§ Activity:
Lines holding the word "circ" must be located in the listing below and copied.

(Task data)

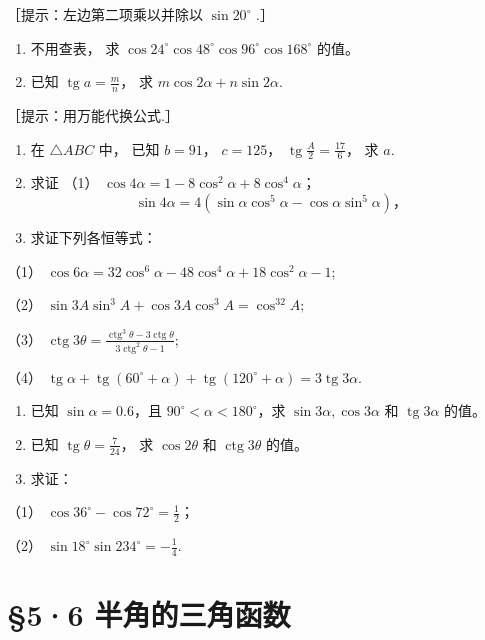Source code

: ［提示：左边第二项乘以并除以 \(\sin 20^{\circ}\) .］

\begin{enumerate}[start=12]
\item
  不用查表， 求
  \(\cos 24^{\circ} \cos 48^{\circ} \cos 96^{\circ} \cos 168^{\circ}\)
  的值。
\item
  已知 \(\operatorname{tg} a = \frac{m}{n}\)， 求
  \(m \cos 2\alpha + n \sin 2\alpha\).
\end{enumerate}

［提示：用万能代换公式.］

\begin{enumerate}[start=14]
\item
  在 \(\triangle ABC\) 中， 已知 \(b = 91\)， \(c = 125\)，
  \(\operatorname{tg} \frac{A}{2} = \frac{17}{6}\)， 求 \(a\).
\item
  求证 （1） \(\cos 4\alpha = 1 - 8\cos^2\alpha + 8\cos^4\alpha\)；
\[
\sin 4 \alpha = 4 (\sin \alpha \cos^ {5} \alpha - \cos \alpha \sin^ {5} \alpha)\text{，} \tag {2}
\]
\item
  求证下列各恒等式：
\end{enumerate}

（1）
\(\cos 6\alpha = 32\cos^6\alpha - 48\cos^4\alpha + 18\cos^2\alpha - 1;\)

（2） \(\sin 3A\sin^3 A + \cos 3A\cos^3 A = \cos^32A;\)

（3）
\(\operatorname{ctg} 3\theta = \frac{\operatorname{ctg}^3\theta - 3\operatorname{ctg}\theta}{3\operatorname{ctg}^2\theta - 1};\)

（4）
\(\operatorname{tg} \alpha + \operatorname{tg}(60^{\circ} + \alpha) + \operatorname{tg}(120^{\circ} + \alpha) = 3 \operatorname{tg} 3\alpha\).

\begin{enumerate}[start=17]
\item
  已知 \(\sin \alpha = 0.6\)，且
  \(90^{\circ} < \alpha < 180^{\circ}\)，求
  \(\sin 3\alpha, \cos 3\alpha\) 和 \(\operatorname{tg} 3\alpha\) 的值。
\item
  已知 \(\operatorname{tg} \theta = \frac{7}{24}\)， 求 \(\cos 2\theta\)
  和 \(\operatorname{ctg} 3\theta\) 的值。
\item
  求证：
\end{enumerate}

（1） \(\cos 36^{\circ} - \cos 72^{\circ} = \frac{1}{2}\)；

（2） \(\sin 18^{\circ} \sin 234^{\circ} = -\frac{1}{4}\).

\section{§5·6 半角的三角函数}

(End Task data)
(Task data)

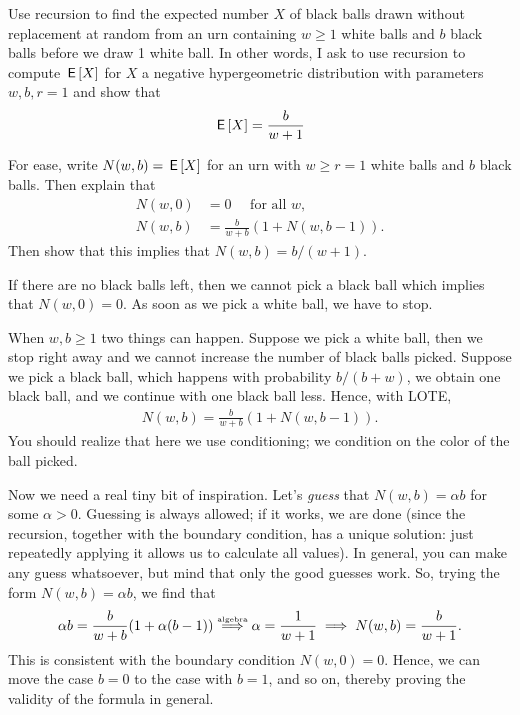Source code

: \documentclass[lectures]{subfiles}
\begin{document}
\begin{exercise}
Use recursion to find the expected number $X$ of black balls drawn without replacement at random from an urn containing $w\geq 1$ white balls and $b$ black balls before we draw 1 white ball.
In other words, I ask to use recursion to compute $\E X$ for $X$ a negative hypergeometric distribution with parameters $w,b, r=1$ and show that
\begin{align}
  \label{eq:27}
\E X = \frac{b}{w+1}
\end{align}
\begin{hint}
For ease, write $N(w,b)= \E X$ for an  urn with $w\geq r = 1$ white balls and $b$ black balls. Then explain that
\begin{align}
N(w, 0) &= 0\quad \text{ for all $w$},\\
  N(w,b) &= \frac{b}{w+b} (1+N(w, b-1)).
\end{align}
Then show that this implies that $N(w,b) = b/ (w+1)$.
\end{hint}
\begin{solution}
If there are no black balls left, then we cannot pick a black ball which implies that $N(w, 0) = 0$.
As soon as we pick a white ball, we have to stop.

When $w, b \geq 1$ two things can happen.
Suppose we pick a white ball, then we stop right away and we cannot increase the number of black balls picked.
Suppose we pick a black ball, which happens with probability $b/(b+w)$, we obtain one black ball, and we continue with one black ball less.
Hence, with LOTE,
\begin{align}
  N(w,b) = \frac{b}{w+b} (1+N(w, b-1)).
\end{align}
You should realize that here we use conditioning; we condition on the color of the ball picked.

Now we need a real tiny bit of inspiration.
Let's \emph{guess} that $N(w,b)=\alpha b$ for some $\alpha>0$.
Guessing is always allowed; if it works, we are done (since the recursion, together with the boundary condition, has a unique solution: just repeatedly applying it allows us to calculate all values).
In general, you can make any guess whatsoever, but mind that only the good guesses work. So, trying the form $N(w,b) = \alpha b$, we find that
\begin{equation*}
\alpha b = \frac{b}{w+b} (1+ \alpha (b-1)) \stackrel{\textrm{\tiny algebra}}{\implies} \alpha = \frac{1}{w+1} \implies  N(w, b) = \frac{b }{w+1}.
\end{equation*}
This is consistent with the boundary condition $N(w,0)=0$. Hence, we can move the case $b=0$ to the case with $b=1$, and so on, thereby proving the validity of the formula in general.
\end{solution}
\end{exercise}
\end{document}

(End Task data)
(Task data)

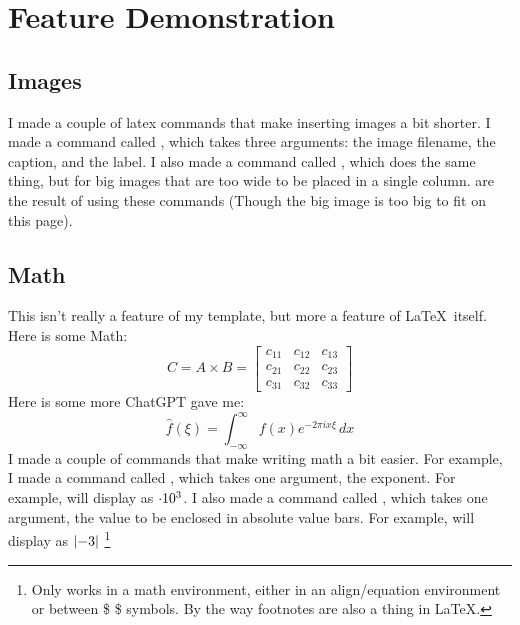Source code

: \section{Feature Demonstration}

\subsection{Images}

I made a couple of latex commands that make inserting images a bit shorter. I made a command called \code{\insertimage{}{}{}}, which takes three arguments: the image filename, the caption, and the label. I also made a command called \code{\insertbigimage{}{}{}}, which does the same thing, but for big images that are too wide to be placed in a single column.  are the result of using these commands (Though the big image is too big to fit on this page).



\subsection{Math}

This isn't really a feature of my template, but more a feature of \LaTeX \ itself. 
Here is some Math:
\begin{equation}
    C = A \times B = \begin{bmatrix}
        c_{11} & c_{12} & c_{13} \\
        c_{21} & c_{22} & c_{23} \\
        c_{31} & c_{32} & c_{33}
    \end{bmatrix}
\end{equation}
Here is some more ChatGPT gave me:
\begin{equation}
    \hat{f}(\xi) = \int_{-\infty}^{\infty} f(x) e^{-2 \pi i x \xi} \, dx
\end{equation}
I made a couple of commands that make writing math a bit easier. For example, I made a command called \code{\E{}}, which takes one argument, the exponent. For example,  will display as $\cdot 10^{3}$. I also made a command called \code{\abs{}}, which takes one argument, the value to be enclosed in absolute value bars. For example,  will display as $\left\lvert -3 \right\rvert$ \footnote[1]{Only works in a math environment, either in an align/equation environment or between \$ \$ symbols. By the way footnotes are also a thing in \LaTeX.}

(End Task data)

§ Output for this task:
: ［提示：左边第二项乘以并除以 \(\sin 20^{\circ}\) .］
  \(\cos 24^{\circ} \cos 48^{\circ} \cos 96^{\circ} \cos 168^{\circ}\)
\(\operatorname{tg} \alpha + \operatorname{tg}(60^{\circ} + \alpha) + \operatorname{tg}(120^{\circ} + \alpha) = 3 \operatorname{tg} 3\alpha\).
  \(90^{\circ} < \alpha < 180^{\circ}\)，求
（1） \(\cos 36^{\circ} - \cos 72^{\circ} = \frac{1}{2}\)；
（2） \(\sin 18^{\circ} \sin 234^{\circ} = -\frac{1}{4}\).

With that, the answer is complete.